In a similar vein, regarding the Buruma incident, John Ryle, the British writer and academic, organized an open letter signed by more than 100 contributors to The New York Review. Their statement objected to Buruma’s “forced resignation” as “an abandonment of the central mission of the Review, which is the free exploration of ideas.” Signatories included Joyce Carol Oates and Ian McEwan.

More voices in the working press—voices outside the tenured precincts of academia, voices without bestselling books to their names, especially younger voices—need to join this resistance. It is the younger ones who have been reared on the notion that the marketplace of ideas is a “myth,” a “confused argument that promises the triumph of good ideas while delivering ordinary and unproductive provocation,” as suggested by Aaron Hanlon, an assistant professor of English at Colby College, in a 2017 article for The New Republic.

Sharp questioning might lead to strained relations in the workplace. A challenge to a claim like the one put forward by some Times staffers—that publishing Cotton’s op-ed put black staff “in danger”—would require a thick skin on the part of the dissident. Nevertheless, any claim merits scrutiny. Of course, news organizations must take seriously workplace-safety concerns posed by journalists responsible for gathering the news in dangerous situations, whether on the streets of Minneapolis or in the mountains of Afghanistan. But should such concerns guide what appears on opinion pages? To say yes is to jeopardize the autonomy of the opinion section—to collapse the wall that separates newsrooms from opinion departments.

Take down that wall, some journalists now argue. The notion, as advocated by Wesley Lowery, a 29-year-old former Washington Post reporter, is to make shoe-leather reporters freer to express a point of view in their news stories.* Traditional “both-sides journalism is a failed experiment,” Lowery recently tweeted. Yet surveys reliably show that journalists overwhelmingly lean Democratic and liberal in their politics. To turn news pages into opinion pages is a formula, not for broadening the marketplace of ideas, but for narrowing “all shades of opinion” down to a predictable few.

As for leaders of media institutions, surely they can profit by reviewing the collective experience of the press in dealing with Twitter mobs, by now a common hazard of the social media landscape. In the joint interest of not emboldening these throngs, they need to recognize that to give way to a mob one time is only to encourage an even more insistent horde the next. What happens to your neighbor can happen to you. Do news organizations really stand to suffer, commercially or otherwise, if they refuse to heed demands to retract a controversial article, remove an editor, or rescind an invitation? While several speakers withdrew from The Economist’s Open Future festival in protest of the invitation of Bannon to appear, the festival was held, with Bannon interviewed by editor Beddoes. Two years later, The Economist, with some 1.6 million print and digital subscribers combined, motors along.

The marketplace of ideas certainly is noisy.

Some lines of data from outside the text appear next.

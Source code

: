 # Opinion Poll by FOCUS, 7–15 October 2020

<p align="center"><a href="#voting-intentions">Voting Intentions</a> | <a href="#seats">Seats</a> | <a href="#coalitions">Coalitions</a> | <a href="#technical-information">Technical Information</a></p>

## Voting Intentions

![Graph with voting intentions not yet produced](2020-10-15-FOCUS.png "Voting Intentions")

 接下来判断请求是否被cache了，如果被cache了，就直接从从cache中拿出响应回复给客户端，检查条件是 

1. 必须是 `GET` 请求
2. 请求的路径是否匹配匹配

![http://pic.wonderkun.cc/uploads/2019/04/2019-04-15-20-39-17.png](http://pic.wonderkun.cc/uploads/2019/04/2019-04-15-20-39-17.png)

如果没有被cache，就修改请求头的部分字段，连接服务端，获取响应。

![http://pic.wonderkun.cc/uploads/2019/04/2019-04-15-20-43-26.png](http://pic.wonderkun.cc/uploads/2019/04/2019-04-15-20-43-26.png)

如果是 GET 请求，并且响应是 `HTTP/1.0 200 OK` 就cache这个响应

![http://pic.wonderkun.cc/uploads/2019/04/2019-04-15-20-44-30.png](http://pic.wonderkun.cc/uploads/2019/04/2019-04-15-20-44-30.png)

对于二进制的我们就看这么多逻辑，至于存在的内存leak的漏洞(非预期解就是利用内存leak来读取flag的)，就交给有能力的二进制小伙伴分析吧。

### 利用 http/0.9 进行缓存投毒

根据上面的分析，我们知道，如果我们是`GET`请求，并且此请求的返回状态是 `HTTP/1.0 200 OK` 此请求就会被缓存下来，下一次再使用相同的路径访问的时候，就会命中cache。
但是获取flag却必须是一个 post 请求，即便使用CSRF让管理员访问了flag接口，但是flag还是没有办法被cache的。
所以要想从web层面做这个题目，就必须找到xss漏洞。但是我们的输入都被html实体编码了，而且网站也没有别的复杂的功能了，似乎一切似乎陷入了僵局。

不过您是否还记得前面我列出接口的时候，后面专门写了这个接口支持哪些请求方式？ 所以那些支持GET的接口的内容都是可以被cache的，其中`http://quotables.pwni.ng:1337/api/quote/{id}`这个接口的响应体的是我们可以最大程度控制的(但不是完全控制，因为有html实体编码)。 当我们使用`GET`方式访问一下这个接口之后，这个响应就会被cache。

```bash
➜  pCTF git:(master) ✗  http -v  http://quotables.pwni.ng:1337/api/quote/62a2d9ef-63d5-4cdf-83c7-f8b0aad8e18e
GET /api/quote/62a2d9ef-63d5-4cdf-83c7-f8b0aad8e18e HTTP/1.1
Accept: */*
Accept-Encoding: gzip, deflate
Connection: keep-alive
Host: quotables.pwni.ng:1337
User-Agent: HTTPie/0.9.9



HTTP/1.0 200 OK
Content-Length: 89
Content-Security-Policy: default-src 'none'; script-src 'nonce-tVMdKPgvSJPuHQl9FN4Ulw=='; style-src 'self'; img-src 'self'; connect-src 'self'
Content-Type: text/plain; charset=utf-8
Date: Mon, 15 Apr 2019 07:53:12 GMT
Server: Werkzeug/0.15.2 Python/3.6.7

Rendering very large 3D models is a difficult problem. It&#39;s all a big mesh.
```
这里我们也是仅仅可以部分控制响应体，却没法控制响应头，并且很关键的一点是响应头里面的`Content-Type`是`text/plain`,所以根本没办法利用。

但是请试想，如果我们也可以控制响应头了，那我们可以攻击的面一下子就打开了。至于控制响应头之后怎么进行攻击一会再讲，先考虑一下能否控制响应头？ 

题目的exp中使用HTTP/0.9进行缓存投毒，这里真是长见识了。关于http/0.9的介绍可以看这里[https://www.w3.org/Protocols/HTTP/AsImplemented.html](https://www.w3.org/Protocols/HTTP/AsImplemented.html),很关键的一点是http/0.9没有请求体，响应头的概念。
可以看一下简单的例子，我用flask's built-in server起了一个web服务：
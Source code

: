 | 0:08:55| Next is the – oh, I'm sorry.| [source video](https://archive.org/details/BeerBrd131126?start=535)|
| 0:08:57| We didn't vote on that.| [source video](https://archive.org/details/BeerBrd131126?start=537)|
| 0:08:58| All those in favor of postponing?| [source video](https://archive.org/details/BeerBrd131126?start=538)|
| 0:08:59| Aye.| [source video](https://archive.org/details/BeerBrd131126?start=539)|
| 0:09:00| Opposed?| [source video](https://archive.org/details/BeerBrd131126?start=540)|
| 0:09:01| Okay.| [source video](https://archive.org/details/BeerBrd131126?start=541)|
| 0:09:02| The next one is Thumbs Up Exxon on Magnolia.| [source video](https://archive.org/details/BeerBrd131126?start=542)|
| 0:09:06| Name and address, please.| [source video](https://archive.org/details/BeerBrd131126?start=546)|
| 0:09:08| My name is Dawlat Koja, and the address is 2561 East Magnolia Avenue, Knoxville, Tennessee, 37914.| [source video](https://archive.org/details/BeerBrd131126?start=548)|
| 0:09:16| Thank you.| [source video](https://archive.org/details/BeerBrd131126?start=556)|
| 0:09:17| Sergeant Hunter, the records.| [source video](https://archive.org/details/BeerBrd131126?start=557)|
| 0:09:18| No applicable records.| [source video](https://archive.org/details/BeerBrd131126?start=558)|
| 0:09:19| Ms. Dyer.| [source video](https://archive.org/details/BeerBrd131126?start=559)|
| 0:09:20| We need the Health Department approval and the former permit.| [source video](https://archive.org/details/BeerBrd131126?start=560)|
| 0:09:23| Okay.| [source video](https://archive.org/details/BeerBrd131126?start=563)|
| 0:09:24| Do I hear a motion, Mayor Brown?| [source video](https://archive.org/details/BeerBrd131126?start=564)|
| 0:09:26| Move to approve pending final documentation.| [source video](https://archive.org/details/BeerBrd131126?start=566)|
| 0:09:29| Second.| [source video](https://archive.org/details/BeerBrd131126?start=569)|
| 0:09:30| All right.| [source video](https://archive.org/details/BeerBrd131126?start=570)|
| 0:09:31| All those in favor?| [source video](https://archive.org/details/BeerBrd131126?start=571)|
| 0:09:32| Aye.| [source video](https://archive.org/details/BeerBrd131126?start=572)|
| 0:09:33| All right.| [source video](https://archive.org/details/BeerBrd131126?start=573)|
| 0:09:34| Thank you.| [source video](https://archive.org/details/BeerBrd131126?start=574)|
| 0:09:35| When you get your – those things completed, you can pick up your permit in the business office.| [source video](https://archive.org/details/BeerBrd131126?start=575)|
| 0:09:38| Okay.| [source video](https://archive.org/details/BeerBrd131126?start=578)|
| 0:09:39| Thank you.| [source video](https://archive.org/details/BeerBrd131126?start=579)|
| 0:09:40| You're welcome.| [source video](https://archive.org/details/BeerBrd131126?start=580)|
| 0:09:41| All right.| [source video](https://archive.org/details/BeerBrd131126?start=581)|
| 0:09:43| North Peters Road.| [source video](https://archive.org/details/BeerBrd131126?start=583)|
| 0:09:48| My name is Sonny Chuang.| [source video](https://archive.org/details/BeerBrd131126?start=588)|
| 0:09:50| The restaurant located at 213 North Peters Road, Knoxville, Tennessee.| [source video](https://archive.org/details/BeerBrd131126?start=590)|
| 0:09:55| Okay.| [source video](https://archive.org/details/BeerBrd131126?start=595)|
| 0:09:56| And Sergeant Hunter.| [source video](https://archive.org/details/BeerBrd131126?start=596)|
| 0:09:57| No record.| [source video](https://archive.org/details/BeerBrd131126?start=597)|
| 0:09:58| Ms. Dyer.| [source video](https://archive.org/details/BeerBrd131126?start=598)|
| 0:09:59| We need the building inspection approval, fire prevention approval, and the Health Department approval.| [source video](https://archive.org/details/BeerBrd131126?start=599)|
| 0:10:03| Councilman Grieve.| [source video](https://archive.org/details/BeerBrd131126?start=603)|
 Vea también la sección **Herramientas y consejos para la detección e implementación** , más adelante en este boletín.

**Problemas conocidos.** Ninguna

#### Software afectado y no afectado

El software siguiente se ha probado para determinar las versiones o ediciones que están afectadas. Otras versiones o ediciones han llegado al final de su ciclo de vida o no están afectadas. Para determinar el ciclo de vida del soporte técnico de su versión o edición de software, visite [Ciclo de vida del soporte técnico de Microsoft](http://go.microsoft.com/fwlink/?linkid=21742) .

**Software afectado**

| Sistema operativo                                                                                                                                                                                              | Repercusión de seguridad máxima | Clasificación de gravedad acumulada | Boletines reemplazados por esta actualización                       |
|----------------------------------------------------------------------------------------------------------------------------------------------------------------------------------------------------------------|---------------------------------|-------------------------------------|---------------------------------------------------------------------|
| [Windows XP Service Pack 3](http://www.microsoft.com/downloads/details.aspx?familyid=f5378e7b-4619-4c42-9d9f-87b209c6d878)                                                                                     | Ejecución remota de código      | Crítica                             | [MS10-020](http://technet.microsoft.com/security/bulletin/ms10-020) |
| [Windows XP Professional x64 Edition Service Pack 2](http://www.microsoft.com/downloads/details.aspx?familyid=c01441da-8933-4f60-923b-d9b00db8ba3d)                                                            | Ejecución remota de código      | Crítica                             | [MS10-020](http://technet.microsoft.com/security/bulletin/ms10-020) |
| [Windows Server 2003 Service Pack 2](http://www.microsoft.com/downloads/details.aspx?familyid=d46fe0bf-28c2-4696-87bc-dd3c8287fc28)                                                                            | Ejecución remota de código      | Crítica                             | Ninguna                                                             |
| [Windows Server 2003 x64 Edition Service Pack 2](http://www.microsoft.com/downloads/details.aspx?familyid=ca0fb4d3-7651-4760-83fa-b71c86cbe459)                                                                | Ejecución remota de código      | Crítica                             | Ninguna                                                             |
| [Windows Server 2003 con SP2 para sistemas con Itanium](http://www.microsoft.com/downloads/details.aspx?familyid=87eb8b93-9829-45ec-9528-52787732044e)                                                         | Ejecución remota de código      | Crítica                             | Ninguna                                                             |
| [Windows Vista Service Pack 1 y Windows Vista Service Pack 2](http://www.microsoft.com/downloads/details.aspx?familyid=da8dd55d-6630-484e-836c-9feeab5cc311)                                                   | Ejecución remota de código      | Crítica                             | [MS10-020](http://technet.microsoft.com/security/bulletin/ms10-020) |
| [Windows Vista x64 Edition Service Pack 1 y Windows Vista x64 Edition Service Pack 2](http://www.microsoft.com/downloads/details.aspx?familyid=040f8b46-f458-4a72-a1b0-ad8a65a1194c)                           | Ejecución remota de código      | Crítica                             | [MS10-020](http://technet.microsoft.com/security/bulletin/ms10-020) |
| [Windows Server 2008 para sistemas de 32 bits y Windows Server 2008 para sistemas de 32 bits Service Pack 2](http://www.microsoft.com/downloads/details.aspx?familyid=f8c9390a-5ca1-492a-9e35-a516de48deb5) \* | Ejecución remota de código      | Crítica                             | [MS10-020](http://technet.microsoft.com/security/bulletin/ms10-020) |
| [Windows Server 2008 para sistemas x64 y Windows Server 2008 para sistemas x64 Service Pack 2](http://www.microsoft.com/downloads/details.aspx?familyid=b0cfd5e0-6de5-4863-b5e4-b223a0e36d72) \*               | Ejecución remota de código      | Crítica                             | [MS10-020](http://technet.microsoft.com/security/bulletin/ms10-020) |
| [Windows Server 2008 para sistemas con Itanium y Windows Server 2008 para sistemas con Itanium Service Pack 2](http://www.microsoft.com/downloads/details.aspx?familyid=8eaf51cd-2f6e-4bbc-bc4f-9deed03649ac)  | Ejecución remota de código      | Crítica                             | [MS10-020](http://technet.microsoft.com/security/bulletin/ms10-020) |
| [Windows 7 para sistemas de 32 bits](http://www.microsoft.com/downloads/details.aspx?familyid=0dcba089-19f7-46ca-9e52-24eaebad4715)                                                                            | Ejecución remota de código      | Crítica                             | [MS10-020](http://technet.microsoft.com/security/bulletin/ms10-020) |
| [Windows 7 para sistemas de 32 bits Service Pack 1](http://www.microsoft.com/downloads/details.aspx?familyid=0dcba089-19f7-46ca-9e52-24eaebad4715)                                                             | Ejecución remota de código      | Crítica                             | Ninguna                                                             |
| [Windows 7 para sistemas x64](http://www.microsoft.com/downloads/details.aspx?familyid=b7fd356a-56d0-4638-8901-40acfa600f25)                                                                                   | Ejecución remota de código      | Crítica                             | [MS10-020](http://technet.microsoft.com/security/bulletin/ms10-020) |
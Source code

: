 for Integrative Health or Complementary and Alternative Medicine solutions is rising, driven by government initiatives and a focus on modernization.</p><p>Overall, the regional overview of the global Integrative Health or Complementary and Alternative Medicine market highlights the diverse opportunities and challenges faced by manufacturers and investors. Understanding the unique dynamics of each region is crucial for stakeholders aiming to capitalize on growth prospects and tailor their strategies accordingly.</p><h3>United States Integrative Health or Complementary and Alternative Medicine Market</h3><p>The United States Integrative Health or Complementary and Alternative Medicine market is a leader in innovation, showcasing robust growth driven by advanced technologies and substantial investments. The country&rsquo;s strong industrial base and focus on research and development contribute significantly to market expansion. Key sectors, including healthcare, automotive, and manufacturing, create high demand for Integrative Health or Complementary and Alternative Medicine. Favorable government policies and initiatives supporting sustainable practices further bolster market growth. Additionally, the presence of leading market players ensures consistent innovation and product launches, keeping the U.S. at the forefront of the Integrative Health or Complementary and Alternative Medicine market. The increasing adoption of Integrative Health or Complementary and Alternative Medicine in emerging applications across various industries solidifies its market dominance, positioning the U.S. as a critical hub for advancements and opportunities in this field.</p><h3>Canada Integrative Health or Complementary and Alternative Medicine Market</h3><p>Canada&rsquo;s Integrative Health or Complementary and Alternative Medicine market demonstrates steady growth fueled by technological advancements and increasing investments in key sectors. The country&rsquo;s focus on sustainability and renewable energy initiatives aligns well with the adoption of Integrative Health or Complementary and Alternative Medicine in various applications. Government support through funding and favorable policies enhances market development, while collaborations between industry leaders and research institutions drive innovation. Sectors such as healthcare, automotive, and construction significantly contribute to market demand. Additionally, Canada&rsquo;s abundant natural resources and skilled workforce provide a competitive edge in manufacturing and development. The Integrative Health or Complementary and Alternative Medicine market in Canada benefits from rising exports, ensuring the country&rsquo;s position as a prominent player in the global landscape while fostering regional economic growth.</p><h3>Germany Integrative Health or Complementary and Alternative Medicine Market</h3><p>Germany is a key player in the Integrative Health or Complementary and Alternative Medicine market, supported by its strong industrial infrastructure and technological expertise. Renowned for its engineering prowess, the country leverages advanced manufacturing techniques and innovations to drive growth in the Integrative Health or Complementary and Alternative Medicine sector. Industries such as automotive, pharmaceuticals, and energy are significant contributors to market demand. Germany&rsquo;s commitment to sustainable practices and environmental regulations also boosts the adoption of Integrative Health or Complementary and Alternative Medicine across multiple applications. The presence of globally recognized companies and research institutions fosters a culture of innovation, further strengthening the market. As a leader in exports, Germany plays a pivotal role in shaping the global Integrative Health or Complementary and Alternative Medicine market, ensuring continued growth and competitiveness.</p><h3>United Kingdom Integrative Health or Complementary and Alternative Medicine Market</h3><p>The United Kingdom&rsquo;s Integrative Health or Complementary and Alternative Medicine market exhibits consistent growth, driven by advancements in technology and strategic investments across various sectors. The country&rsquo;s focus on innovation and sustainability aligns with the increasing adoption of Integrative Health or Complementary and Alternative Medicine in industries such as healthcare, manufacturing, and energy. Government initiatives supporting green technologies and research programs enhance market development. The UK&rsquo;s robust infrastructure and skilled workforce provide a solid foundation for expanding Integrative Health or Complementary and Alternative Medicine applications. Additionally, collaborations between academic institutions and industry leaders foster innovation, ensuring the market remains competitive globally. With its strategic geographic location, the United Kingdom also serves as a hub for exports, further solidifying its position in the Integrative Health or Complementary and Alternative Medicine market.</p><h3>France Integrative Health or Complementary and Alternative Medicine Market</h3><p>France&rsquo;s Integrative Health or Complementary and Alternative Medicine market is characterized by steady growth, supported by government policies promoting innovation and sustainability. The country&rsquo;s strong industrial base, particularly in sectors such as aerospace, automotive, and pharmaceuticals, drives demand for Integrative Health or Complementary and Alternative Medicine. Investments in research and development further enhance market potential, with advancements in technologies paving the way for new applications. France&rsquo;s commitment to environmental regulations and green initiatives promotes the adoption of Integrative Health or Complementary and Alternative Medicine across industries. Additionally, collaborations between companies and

It’s a truism to say that social media has made it more rambunctious than ever—but that assertion doesn’t stand up to historical scrutiny. America was born in an age of furious opinion, with pamphlets propounding every conceivable view papering the streets and taverns. Anyway, there is no better alternative. The marketplace principle remains the bedrock—the possession of “no party of clique,” as in The Atlantic’s founding credo of 1857. Ochs, in his mission statement for the Times in 1896, wasn’t inventing a principle but reaffirming a timeless one. Institutions like the Times need to stay truer to their roots. What’s needed is a true reawakening—in short, a renaissance of journalism’s core values.